Sep 04 2006 by Brian Amble Print This Article

Women entrepreneurs who are creative about the way they raise money for their businesses and take advantage of every financing opportunity going are more likely to reach the rapid growth stage in their businesses, a new study has found.

A study among 88 female entrepreneurs by researchers from Babson College, Wake Forest University and Harvard Business School found that in order to attract external investors for future growth, women must first prove their business concepts, meet early stage milestones, and demonstrate the value of their businesses.

To do this, female entrepreneurs adopt a 'bootstrapping' strategy Ė raising funds through creative ingenuity, cutting costs, securing resources at no cost and building knowledge and human resources to speed business development.

The research, published in Venture Capital Journal, also found that women chose specific finance strategies depending on where they are in the business cycle.

But those entrepreneurs who learn to bootstrap their businesses effectively in the early stages gain the most legitimacy with investors.

Emergent stage businesses reduce capital outlays by cutting labour costs rather than applying bootstrap activities to speed up product and business development.

Entrepreneurs in the rapid growth stage reduce cost of operations to trim capital expenditures.

Rapid growth businesses, meanwhile, use both classic financial and bootstrapping strategies to position their ventures for growth.

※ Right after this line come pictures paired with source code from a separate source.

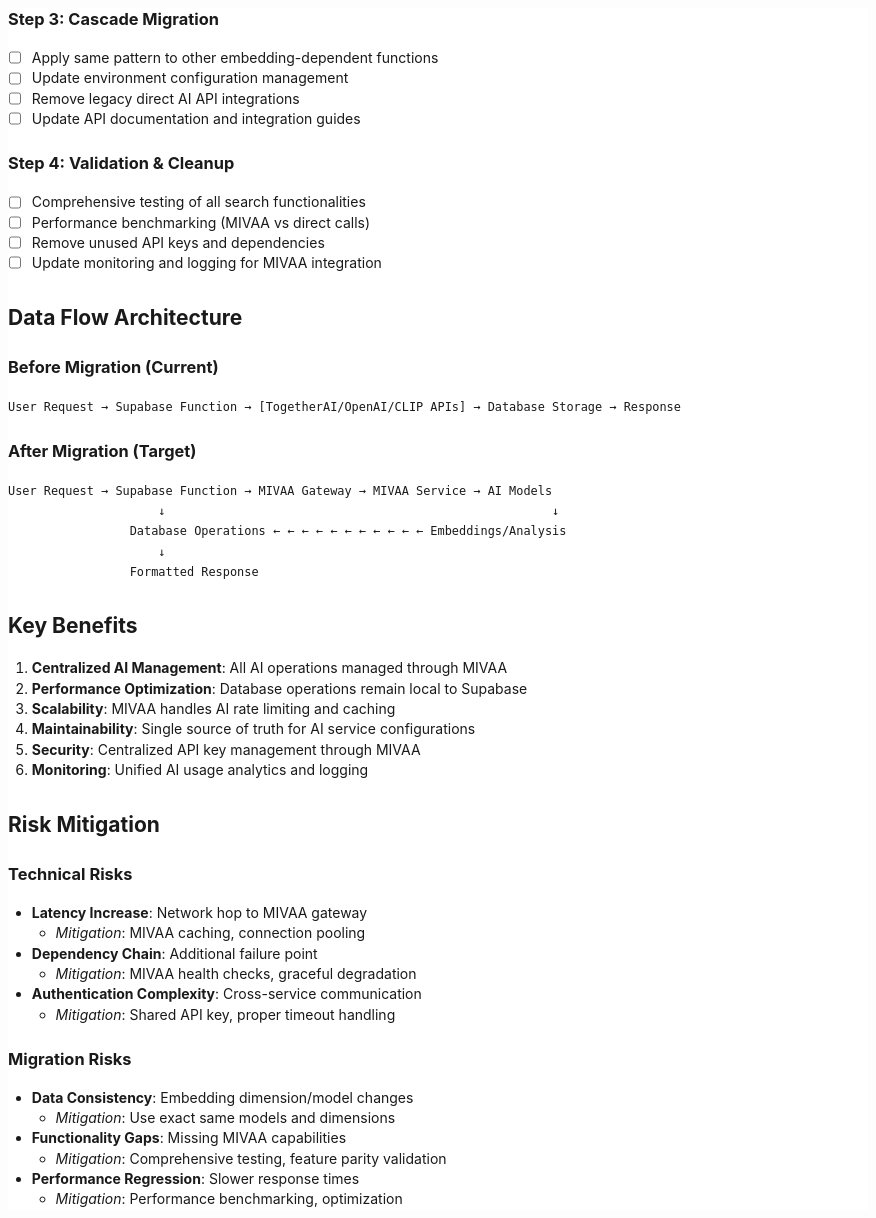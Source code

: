 ### Step 3: Cascade Migration
- [ ] Apply same pattern to other embedding-dependent functions
- [ ] Update environment configuration management
- [ ] Remove legacy direct AI API integrations
- [ ] Update API documentation and integration guides

### Step 4: Validation & Cleanup
- [ ] Comprehensive testing of all search functionalities
- [ ] Performance benchmarking (MIVAA vs direct calls)
- [ ] Remove unused API keys and dependencies
- [ ] Update monitoring and logging for MIVAA integration

## Data Flow Architecture

### Before Migration (Current)
```
User Request → Supabase Function → [TogetherAI/OpenAI/CLIP APIs] → Database Storage → Response
```

### After Migration (Target) 
```
User Request → Supabase Function → MIVAA Gateway → MIVAA Service → AI Models
                     ↓                                                      ↓
                 Database Operations ← ← ← ← ← ← ← ← ← ← ← Embeddings/Analysis
                     ↓
                 Formatted Response
```

## Key Benefits

1. **Centralized AI Management**: All AI operations managed through MIVAA
2. **Performance Optimization**: Database operations remain local to Supabase
3. **Scalability**: MIVAA handles AI rate limiting and caching
4. **Maintainability**: Single source of truth for AI service configurations
5. **Security**: Centralized API key management through MIVAA
6. **Monitoring**: Unified AI usage analytics and logging

## Risk Mitigation

### Technical Risks
- **Latency Increase**: Network hop to MIVAA gateway
  - *Mitigation*: MIVAA caching, connection pooling
- **Dependency Chain**: Additional failure point
  - *Mitigation*: MIVAA health checks, graceful degradation
- **Authentication Complexity**: Cross-service communication
  - *Mitigation*: Shared API key, proper timeout handling

### Migration Risks  
- **Data Consistency**: Embedding dimension/model changes
  - *Mitigation*: Use exact same models and dimensions
- **Functionality Gaps**: Missing MIVAA capabilities
  - *Mitigation*: Comprehensive testing, feature parity validation
- **Performance Regression**: Slower response times
  - *Mitigation*: Performance benchmarking, optimization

Yet entrepreneurs who continue to use bootstrapping even once they have received equity funding are more likely to reach rapid growth stage, the research found.

Babson's University's Patricia Greene, one of the study's authors, said that the study was the first research to examine the linkage between types of finance activities used by women entrepreneurs during various stages in the business cycle.

"Bootstrapping is a critical yet largely underdeveloped skill set for women entrepreneurs," she said. "This study extends our understanding of the underpinnings of a bootstrapping approach."